> [Collected data]:
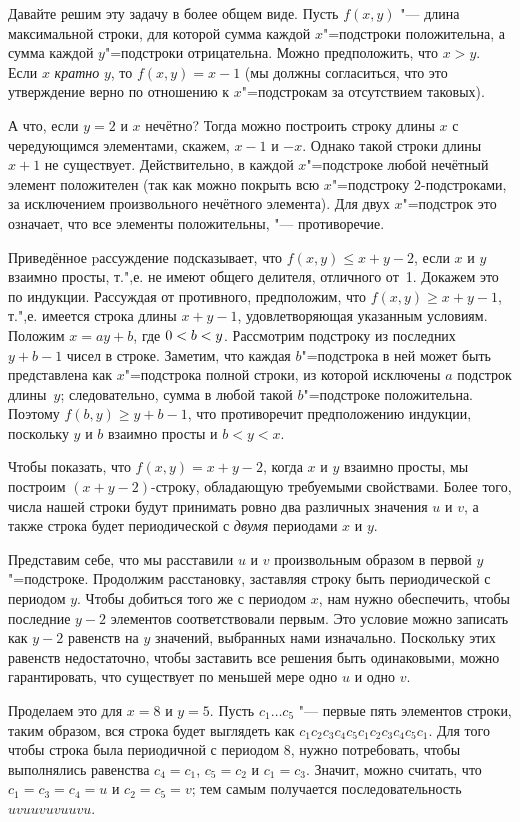 \documentclass[twoside]{book}
\begin{document}
Давайте решим эту задачу в более общем виде.
Пусть $f(x,y)$ "--- длина максимальной строки, для которой сумма каждой $x$"=подстроки положительна, а сумма каждой $y$"=подстроки отрицательна.
Можно предположить, что $x>y$.
Если $x$ \emph{кратно} $y$, то $f(x,y)=x-1$ (мы должны согласиться, что это утверждение верно по отношению к $x$"=подстрокам за отсутствием таковых).

А что, если $y=2$ и $x$ нечётно?
Тогда можно построить строку длины $x$ с чередующимся элементами, скажем, $x-1$ и $-x$.
Однако такой строки длины $x+1$ не существует.
Действительно, в каждой $x$"=подстроке любой нечётный элемент положителен 
(так как можно покрыть всю $x$"=подстроку 2-подстроками, за исключением произвольного нечётного элемента).
Для двух $x$"=подстрок это означает, что все элементы положительны, "---
противоречие.

Приведённое pассуждение подсказывает, что $f(x,y)\le x+y-2$, если $x$ и $y$ взаимно просты, 
т.",е. не имеют общего делителя, отличного от~1.
Докажем это по индукции.
Рассуждая от противного, предположим, что $f(x,y)\ge x+y-1$,
т.",е. имеется строка длины $x+y-1$, удовлетворяющая указанным условиям.
Положим $x=ay+b$, где $0\z<b\z<y$.
Рассмотрим подстроку из последних $y+b-1$ чисел в строке.
Заметим, что каждая $b$"=подстрока в ней 
может быть представлена как $x$"=подстрока полной строки, 
из которой исключены $a$ подстрок длины~$y$; 
следовательно, сумма в любой такой $b$"=подстроке положительна.
Поэтому
$f(b,y)\ge y+b-1$,
что противоречит предположению индукции, поскольку $y$ и $b$ взаимно просты и $b<y<x$. %

Чтобы показать, что $f(x,y)=x+y-2$, когда $x$ и $y$ взаимно просты, мы построим $(x+y-2)$-строку, обладающую требуемыми свойствами.
Более того, числа нашей строки будут принимать ровно два различных значения $u$ и $v$,
а также строка будет периодической с \emph{двумя} периодами $x$ и $y$.

Представим себе, что мы расставили $u$ и $v$ произвольным образом в первой $y$"=подстроке.
Продолжим расстановку, заставляя строку быть периодической с периодом $y$.
Чтобы добиться того же с периодом $x$,
нам нужно обеспечить, чтобы последние $y-2$ элементов соответствовали первым.
Это условие можно записать как $y-2$ равенств на $y$ значений, выбранных нами изначально.
Поскольку этих равенств недостаточно, чтобы заставить все решения быть одинаковыми, можно гарантировать, что существует по меньшей мере одно $u$ и одно $v$.

Проделаем это для $x=8$ и $y=5$.
Пусть $c_1\dots c_5$ "--- первые пять элементов строки, 
таким образом, вся строка будет выглядеть как
$c_1c_2c_3c_4c_5c_1c_2c_3c_4c_5c_1$.
Для того чтобы строка была периодичной с периодом 8, 
нужно потребовать, чтобы выполнялись равенства $c_4=c_1$, $c_5=c_2$ и $c_1=c_3$.
Значит, можно считать, что $c_1=c_3=c_4=u$ и $c_2=c_5=v$; 
тем самым получается последовательность $uvuuvuvuuvu$.
\end{document}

> [What to work on]: Above are the records; from them, give again exactly the lines from the one containing "Более того, числа" to the one containing "нам нужно обеспечить, чтобы", both lines included, and nothing more.

> [Task response]:
Более того, числа нашей строки будут принимать ровно два различных значения $u$ и $v$,
а также строка будет периодической с \emph{двумя} периодами $x$ и $y$.

Представим себе, что мы расставили $u$ и $v$ произвольным образом в первой $y$"=подстроке.
Продолжим расстановку, заставляя строку быть периодической с периодом $y$.
Чтобы добиться того же с периодом $x$,
нам нужно обеспечить, чтобы последние $y-2$ элементов соответствовали первым.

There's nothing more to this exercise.